En cierto modo, el hecho de que ese debate siga abierto desde hace ya dos decenios indica que las nuevas tecnologías son poderosas, pero no tanto, o sólo en ciertos aspectos y para ciertas finalidades.
Sin embargo, es evidente que en determinados ámbitos del mundo del libro los efectos de Internet han sido demoledores. ¿Por ejemplo?: Los libros de consulta en general pierden mercado año tras año y seguirán perdiéndolo en proporción al aumento del número de centros escolares y de hogares con acceso a la Red.
En paralelo, la iniciativa de Google --que es legítima y que en gran medida era previsible e incluso natural, económicamente hablando-- ha puesto encima de la mesa otro debate: ¿Qué idiomas corren mayor riesgo de perder usuarios y, por tanto, interés como vehículo de comunicación oral, impreso y electrónico?
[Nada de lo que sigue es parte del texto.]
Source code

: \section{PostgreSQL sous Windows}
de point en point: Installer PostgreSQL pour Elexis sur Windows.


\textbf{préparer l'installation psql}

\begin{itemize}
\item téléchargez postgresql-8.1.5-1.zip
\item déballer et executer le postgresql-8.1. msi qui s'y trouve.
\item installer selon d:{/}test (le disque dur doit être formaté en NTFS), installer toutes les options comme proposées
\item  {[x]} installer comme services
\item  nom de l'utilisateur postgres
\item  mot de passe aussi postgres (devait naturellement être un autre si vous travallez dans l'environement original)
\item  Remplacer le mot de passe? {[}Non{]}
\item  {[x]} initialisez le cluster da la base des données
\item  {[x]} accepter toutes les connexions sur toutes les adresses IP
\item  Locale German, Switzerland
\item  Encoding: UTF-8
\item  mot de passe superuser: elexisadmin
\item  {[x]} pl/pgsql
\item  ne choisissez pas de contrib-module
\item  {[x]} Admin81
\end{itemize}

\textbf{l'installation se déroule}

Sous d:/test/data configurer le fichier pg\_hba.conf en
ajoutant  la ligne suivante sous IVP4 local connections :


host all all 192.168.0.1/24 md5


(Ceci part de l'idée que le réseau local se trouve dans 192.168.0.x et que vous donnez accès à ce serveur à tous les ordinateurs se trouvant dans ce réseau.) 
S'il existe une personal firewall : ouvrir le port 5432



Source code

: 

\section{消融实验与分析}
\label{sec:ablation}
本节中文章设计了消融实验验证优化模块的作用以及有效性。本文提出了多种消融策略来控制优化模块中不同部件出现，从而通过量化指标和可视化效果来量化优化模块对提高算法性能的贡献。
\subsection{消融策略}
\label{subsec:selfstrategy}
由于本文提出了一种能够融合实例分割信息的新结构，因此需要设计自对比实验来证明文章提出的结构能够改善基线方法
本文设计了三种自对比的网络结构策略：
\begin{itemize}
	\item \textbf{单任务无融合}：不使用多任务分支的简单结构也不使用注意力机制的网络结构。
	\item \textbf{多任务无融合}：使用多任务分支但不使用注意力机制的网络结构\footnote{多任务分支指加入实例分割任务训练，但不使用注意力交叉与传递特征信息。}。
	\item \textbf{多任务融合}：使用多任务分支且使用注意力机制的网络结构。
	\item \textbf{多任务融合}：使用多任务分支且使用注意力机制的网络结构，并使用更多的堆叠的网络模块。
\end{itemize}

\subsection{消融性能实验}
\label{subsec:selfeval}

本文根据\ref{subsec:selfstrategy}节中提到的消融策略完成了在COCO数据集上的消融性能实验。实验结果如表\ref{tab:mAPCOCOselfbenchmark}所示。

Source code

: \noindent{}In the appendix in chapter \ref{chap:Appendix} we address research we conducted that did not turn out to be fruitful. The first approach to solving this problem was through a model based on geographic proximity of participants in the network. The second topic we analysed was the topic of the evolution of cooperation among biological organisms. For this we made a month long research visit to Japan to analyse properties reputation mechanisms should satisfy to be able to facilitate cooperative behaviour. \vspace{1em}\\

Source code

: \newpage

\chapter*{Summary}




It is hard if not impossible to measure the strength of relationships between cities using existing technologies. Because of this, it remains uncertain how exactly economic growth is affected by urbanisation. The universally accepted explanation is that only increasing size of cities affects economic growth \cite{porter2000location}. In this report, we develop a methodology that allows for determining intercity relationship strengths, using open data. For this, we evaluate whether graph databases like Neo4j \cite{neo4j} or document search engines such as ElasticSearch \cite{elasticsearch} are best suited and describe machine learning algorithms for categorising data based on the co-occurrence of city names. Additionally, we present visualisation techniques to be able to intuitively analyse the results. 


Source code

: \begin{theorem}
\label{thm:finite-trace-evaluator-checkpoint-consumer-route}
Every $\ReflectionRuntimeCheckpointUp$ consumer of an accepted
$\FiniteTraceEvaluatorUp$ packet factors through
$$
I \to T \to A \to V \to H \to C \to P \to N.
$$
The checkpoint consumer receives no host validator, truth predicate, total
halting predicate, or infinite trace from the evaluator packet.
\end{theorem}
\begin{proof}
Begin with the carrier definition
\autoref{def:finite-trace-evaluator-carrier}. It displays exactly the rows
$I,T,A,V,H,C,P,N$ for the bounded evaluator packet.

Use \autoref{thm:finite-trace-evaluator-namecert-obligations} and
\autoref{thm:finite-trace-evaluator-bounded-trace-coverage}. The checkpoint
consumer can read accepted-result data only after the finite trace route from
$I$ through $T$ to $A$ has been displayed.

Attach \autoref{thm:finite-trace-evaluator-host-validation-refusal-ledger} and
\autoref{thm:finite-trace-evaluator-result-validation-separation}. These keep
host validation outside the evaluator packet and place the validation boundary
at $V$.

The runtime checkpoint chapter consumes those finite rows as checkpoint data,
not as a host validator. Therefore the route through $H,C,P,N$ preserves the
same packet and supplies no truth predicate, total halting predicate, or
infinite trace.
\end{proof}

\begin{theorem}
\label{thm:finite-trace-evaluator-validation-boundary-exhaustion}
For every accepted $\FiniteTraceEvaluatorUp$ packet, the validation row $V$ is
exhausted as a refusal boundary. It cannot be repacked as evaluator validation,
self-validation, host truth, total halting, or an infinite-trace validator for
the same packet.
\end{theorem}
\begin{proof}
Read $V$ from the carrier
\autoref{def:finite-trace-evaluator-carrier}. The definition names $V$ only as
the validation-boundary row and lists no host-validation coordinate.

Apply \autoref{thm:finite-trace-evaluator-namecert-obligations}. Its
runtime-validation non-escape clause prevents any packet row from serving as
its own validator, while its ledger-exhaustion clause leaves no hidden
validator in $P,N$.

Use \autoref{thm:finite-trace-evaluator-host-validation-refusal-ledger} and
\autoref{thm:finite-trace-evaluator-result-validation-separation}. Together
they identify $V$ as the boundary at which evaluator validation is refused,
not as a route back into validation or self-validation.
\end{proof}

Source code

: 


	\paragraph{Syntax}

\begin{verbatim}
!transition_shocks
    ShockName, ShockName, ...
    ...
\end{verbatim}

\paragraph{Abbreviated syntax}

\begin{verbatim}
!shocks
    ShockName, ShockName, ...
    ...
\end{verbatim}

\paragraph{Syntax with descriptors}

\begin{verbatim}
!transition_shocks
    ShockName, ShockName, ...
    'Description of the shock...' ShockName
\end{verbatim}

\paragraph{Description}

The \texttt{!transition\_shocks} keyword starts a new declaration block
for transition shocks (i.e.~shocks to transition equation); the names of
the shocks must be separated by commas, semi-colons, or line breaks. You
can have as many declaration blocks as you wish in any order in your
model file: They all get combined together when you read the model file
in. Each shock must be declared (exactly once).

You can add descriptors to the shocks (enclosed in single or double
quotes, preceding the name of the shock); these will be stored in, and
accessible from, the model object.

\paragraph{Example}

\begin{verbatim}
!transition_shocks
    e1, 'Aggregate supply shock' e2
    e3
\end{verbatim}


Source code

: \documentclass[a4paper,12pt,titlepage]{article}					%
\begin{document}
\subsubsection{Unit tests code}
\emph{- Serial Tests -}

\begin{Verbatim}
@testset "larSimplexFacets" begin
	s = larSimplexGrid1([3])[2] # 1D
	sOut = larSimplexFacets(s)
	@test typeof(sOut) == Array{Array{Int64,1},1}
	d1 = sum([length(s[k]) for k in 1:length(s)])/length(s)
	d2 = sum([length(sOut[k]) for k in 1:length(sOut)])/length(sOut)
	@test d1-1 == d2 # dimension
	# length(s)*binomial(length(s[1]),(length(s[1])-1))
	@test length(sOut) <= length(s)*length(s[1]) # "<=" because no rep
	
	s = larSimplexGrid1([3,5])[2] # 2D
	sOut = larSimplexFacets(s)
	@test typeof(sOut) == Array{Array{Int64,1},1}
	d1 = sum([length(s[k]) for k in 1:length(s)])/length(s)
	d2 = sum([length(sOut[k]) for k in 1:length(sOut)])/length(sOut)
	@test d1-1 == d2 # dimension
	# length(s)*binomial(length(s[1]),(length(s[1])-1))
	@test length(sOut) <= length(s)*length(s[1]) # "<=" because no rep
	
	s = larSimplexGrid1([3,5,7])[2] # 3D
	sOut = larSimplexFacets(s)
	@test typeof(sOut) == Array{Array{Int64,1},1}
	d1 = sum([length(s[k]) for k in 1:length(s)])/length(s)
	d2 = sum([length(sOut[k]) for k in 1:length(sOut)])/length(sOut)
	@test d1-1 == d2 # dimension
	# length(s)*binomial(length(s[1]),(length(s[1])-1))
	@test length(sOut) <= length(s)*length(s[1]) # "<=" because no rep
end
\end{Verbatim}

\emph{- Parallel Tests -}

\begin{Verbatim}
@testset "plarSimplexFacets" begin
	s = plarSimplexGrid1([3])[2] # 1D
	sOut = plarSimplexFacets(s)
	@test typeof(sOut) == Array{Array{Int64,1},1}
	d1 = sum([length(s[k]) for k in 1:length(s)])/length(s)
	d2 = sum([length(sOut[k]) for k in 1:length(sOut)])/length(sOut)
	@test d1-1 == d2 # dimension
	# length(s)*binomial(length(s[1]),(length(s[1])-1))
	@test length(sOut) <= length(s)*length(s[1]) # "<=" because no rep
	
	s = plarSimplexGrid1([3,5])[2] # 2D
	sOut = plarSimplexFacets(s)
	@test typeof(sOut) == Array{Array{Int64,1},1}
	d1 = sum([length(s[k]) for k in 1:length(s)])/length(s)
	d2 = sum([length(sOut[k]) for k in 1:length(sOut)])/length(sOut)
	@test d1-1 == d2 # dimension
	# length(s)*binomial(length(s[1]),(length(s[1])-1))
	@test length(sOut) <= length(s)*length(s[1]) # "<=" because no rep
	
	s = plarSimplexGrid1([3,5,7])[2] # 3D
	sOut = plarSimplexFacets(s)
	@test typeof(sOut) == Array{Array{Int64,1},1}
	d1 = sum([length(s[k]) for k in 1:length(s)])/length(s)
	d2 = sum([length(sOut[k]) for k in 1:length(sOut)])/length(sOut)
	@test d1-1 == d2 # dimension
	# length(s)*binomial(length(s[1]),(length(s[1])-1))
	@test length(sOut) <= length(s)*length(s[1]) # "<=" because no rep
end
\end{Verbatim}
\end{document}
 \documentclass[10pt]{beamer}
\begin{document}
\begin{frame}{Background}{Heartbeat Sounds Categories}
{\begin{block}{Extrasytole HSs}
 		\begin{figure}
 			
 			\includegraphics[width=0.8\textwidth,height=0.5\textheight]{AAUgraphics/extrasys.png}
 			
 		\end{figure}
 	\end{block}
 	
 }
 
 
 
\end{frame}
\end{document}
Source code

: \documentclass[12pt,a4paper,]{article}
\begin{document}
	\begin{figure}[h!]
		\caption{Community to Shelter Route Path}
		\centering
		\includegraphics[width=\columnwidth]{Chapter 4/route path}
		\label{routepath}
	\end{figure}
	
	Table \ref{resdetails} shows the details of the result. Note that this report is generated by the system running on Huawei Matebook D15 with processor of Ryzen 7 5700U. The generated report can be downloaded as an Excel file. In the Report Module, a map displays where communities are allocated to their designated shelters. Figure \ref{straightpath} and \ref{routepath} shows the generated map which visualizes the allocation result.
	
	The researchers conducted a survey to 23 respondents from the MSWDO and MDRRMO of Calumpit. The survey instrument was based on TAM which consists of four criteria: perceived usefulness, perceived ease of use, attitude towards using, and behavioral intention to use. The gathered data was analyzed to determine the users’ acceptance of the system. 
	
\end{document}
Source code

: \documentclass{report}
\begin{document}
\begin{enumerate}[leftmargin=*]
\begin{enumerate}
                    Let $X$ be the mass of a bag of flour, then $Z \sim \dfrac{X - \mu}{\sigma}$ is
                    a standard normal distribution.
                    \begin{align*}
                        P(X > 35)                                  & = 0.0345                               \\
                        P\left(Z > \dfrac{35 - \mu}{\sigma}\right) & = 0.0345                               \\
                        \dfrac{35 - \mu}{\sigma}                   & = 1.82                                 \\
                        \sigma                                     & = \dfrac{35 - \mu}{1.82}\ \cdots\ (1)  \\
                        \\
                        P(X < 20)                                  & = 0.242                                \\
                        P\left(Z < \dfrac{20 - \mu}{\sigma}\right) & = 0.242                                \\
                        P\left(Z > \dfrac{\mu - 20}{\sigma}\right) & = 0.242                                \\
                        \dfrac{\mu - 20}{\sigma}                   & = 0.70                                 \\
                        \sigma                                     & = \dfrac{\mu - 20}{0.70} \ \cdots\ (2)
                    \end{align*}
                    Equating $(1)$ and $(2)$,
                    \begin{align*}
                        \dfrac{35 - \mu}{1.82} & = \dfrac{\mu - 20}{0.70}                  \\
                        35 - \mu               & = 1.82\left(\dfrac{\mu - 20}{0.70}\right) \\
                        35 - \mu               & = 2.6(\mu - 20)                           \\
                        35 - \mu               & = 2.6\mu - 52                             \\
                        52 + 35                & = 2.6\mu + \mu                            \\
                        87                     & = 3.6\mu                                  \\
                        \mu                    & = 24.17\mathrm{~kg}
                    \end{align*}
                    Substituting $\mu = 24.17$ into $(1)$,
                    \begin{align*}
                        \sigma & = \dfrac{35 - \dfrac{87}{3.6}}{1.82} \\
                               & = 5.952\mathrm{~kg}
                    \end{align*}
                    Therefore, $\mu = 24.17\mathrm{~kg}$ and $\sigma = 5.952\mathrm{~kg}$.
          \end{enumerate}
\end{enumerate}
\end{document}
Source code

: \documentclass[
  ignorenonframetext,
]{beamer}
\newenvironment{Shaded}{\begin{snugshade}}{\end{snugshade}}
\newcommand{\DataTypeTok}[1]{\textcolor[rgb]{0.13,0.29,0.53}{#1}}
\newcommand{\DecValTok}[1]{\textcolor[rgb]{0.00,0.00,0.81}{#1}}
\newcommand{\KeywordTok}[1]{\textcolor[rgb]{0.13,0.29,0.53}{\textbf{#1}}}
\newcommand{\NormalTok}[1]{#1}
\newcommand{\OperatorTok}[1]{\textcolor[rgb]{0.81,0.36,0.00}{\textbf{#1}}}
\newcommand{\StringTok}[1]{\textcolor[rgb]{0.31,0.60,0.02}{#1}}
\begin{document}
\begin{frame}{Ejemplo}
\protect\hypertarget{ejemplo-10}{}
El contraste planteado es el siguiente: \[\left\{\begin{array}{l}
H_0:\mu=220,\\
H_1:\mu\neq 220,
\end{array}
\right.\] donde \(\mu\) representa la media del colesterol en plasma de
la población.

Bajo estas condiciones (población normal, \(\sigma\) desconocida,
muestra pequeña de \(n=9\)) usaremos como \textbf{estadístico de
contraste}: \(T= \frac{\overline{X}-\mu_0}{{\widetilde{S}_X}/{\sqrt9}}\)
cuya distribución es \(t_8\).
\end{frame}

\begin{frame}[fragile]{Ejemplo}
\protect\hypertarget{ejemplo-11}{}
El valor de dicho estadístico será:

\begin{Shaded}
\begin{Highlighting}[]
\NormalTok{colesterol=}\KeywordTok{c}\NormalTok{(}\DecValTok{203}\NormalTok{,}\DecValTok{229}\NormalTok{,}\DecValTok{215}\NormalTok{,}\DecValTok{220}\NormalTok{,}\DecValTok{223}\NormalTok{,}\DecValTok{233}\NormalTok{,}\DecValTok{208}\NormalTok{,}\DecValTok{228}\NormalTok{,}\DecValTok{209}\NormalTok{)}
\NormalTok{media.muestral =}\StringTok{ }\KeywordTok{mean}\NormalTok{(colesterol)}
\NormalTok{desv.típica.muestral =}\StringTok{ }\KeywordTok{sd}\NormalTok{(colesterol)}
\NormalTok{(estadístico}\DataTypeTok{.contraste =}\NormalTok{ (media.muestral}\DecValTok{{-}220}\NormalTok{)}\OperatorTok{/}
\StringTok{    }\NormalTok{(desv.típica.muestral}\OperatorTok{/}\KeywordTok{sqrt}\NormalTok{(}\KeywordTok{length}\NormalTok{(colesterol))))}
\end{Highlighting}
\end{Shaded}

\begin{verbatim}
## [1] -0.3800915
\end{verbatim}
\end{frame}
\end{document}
No en vano, a medida que aumente el fondo bibliográfico de Google y otros servicios simialres --elemento este que a su vez refuerza otros condicionantes-- será mayor el número de ciudadanos no anglófonos interesados, por razones básicamente económicas, en convertir el inglés en su lengua laboral o profesional, pues el campo donde mejor pueden calar las bibliotecas virtuales es en el de las ciencias, la tecnología, la mercadotecnia y el conocimiento generalista.
Los colectivos lingüísticos con un número de usuarios inferior al millón de personas --así lo han advertido distintos especialistas-- se enfrentan a otra amenaza real e inmediata para la supervivencia de sus idiomas. Son dos problemas distintos, pero cada vez más interrrelacionados, a la postre la raíz de ambos es un hecho incontrovertible: los idiomas, así como los medios utilizados para comunicarse, son instrumentos. Tan maravillosos como sustituibles. La función crea el órgano, sólo excepcionalmente ocurre al revés. Y este no es el caso.
Hay, en ese amplio e irresumible debate, un aspecto a tener muy en cuenta por parte de los profesionales libreros: el rol de la palabra escrita en papel está en proceso de reinvención, que no de muerte. Los libreros deben (o debemos) reinventar el oficio, al igual que lo han hecho y hacen los contables, los notarios, los arquitectos, los abogados, los delineantes, los periodistas, los profesores de enseñanza básica y universitaria, los agrimensores, los obreros de la automoción o los oficiales de marina mercante. Porque la tecnología obliga, como siempre ha sido.
El debate, pues, está y seguirá abierto.